On Fri, Oct 9, 2009 at 3:22 AM, Ian Bicking <ianb at colorstudy.com> wrote:
> I'm coming in late and breaking threading, but wanted to reply to
> Tarek's original email:
>
>> - easy_install is going to be deprecated ! use Pip !
>
> Cool!  I wouldn't have written pip if I didn't think it would improve
> substantially on easy_install.
>
> Incidentally (because I know people get really enthused about this)
> Carl Meyer just contributed a feature to pip to do atomic
> uninstallation.

Yes I saw that, it's great.
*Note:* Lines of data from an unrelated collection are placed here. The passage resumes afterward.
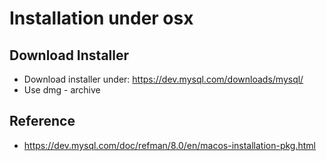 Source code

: # Installation under osx 

## Download Installer 

 * Download installer under: https://dev.mysql.com/downloads/mysql/
 * Use dmg - archive 


## Reference 

  * https://dev.mysql.com/doc/refman/8.0/en/macos-installation-pkg.html
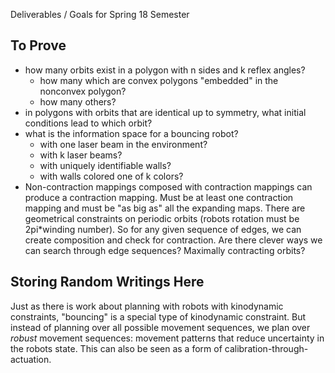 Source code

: Deliverables / Goals for Spring 18 Semester

To Prove
--------
- how many orbits exist in a polygon with n sides and k reflex angles?
    - how many which are convex polygons "embedded" in the nonconvex polygon?
    - how many others?
- in polygons with orbits that are identical up to symmetry, what initial
  conditions lead to which orbit?
- what is the information space for a bouncing robot?
    - with one laser beam in the environment?
    - with k laser beams?
    - with uniquely identifiable walls?
    - with walls colored one of k colors?
- Non-contraction mappings composed with contraction mappings can produce a
  contraction mapping. Must be at least one contraction mapping and must be
  "as big as" all the expanding maps. There are geometrical constraints on periodic orbits
  (robots rotation must be 2pi*winding number). So for any given sequence of
  edges, we can create composition and check for contraction. Are there clever
  ways we can search through edge sequences? Maximally contracting orbits?

Storing Random Writings Here
----------------------------

Just as there is work about planning with robots with kinodynamic constraints,
"bouncing" is a special type of kinodynamic constraint. But instead of planning
over all possible movement sequences, we plan over *robust* movement sequences:
movement patterns that reduce uncertainty in the robots state. This can also be
seen as a form of calibration-through-actuation.

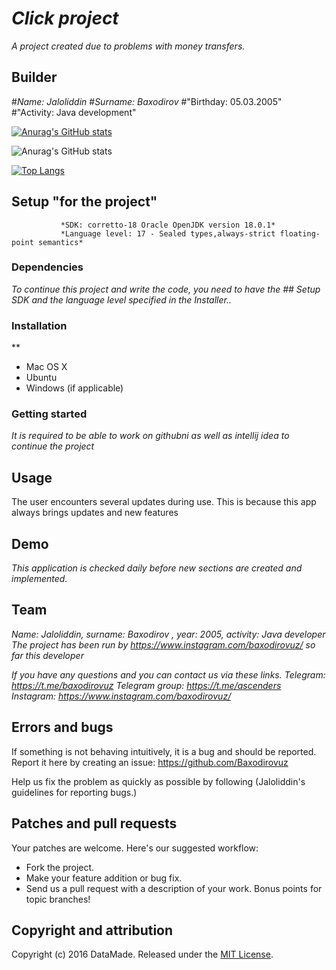 # *Click project*

*A project created due to problems with money transfers.* 

## Builder 
#*Name: Jaloliddin*
#*Surname: Baxodirov*
#"Birthday: 05.03.2005"
#"Activity: Java development"

[![Anurag's GitHub stats](https://github-readme-stats.vercel.app/api?username=Baxodirovuz)](https://github.com/Baxodirovuz/github-readme-stats)

![Anurag's GitHub stats](https://github-readme-stats.vercel.app/api?username=Baxodirovuz&hide=contribs,prs)

[![Top Langs](https://github-readme-stats.vercel.app/api/top-langs/?username=Baxodirovuz&layout=compact)](https://github.com/anuraghazra/github-readme-stats)

## Setup "for the project"
               *SDK: corretto-18 Oracle OpenJDK version 18.0.1*
               *Language level: 17 - Sealed types,always-strict floating-point semantics*

### Dependencies

*To continue this project and write the code, you need to have the ## Setup SDK and the language level specified in the Installer..*

### Installation
**

* Mac OS X
* Ubuntu
* Windows (if applicable)

### Getting started

*It is required to be able to work on githubni as well as intellij idea to continue the project*

## Usage

The user encounters several updates during use. This is because this app always brings updates and new features

## Demo

*This application is checked daily before new sections are created and implemented.*

## Team

*Name: Jaloliddin, surname: Baxodirov , year: 2005, activity: Java developer*
*The project has been run by https://www.instagram.com/baxodirovuz/ so far this developer*

*If you have any questions and you can contact us via these links.*
*Telegram: https://t.me/baxodirovuz*
*Telegram group: https://t.me/ascenders*
*Instagram: https://www.instagram.com/baxodirovuz/*

## Errors and bugs

If something is not behaving intuitively, it is a bug and should be reported.
Report it here by creating an issue: https://github.com/Baxodirovuz

Help us fix the problem as quickly as possible by following (Jaloliddin's guidelines for reporting bugs.)

## Patches and pull requests

Your patches are welcome. Here's our suggested workflow:
 
* Fork the project.
* Make your feature addition or bug fix.
* Send us a pull request with a description of your work. Bonus points for topic branches!

## Copyright and attribution

Copyright (c) 2016 DataMade. Released under the [MIT License](https://github.com/datamade/your-repo-here/blob/master/LICENSE).
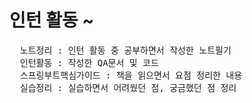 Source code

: # 인턴 활동 ~
<pre>
  노트정리 : 인턴 활동 중 공부하면서 작성한 노트필기
  인턴활동 : 작성한 QA문서 및 코드
  스프링부트핵심가이드 : 책을 읽으면서 요점 정리한 내용
  실습정리 : 실습하면서 어려웠던 점, 궁금했던 점 정리
</pre>

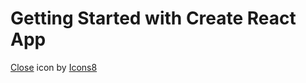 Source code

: # Getting Started with Create React App
<a target="_blank" href="https://icons8.com/icon/vu5kHwGC4PNb/close">Close</a> icon by <a target="_blank" href="https://icons8.com">Icons8</a> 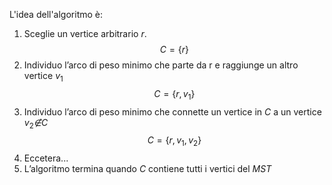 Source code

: L'idea dell'algoritmo è:
1. Sceglie un vertice arbitrario $r$. $$C = \{r\}$$
2. Individuo l’arco di peso minimo che parte da r e raggiunge un altro vertice $v_1$ $$C = \{r, v_1\}$$
3. Individuo l’arco di peso minimo che connette un vertice in $C$ a un vertice $v_2 \not∈ C$ $$C = \{r, v_1, v_2\}$$
4. Eccetera...
5. L’algoritmo termina quando $C$ contiene tutti i vertici del $MST$ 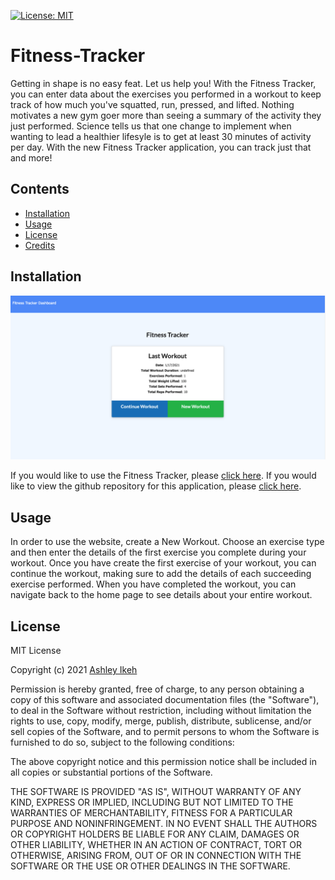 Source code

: [![License: MIT](https://img.shields.io/badge/License-MIT-yellow.svg)](https://opensource.org/licenses/MIT)

# Fitness-Tracker

Getting in shape is no easy feat. Let us help you! With the Fitness Tracker, you can enter data about the exercises you performed in a workout to keep track of how much you've squatted, run, pressed, and lifted. Nothing motivates a new gym goer more than seeing a summary of the activity they just performed. Science tells us that one change to implement when wanting to lead a healthier lifesyle is to get at least 30 minutes of activity per day. With the new Fitness Tracker application, you can track just that and more!


## Contents

* [Installation](#installation)
* [Usage](#usage)
* [License](#license)
* [Credits](#credits)

## Installation

![fitness-tracker-homepage](assets/fitness-tracker-homepage.png)

If you would like to use the Fitness Tracker, please [click here](https://sheltered-lowlands-33096.herokuapp.com). If you would like to view the github repository for this application, please [click here](https://github.com/Aikeh2021/Fitness-Tracker).

## Usage

In order to use the website, create a New Workout. Choose an exercise type and then enter the details of the first exercise you complete during your workout. Once you have create the first exercise of your workout, you can continue the workout, making sure to add the details of each succeeding exercise performed. When you have completed the workout, you can navigate back to the home page to see details about your entire workout.


## License 

MIT License

Copyright (c) 2021 [Ashley Ikeh](https://github.com/Aikeh2021)

Permission is hereby granted, free of charge, to any person obtaining a copy
of this software and associated documentation files (the "Software"), to deal
in the Software without restriction, including without limitation the rights
to use, copy, modify, merge, publish, distribute, sublicense, and/or sell
copies of the Software, and to permit persons to whom the Software is
furnished to do so, subject to the following conditions:

The above copyright notice and this permission notice shall be included in all
copies or substantial portions of the Software.

THE SOFTWARE IS PROVIDED "AS IS", WITHOUT WARRANTY OF ANY KIND, EXPRESS OR
IMPLIED, INCLUDING BUT NOT LIMITED TO THE WARRANTIES OF MERCHANTABILITY,
FITNESS FOR A PARTICULAR PURPOSE AND NONINFRINGEMENT. IN NO EVENT SHALL THE
AUTHORS OR COPYRIGHT HOLDERS BE LIABLE FOR ANY CLAIM, DAMAGES OR OTHER
LIABILITY, WHETHER IN AN ACTION OF CONTRACT, TORT OR OTHERWISE, ARISING FROM,
OUT OF OR IN CONNECTION WITH THE SOFTWARE OR THE USE OR OTHER DEALINGS IN THE
SOFTWARE.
And he is now involved in PEP 376 work so
Pip could eventually become the first PEP 376 compliant installer/uninstaller.

>
> Someone mentioned that easy_install provided some things pip didn't;
> outside of multi-versioned installs (which I'm not very enthusiastic
> about) I'm not sure what this is?

Basically what you've listed on Pip front page I think, like 'not
tested under windows'
But I don't see any blocking point besides some testing, to move from
easy_install to pip,
and the deprecation of multi-versioned feature seem to go in the
direction of the community.

>>    - distribute.index: that's package_index and a few other things. everything required to interact with PyPI. We will promote
>>      its usage and see if Pip wants to use it as a basis.
>
> This is a little tricky.  Primarily because there's a fair amount of
> logic involved in the indexing (going around to different URLs,
> parsing links, finding stuff).  So long as there is logic, something
> can go wrong -- often not in the package itself, but simple user error
> (e.g., it doesn't look where the user thinks it should, or a link is
> malformed, etc).  Because of this, and as a general design goal of
> pip, I want to show as much as I can about what it is doing and why.
> This is primarily tied into pip's logging system (which is oriented
> towards command-line output, and isn't the standard logging system).
> Also it tracks *why* it got to a certain links.  These are the two
> things I can think of where the index code in pip is tied to pip, and
> why it would be hard to use an external system.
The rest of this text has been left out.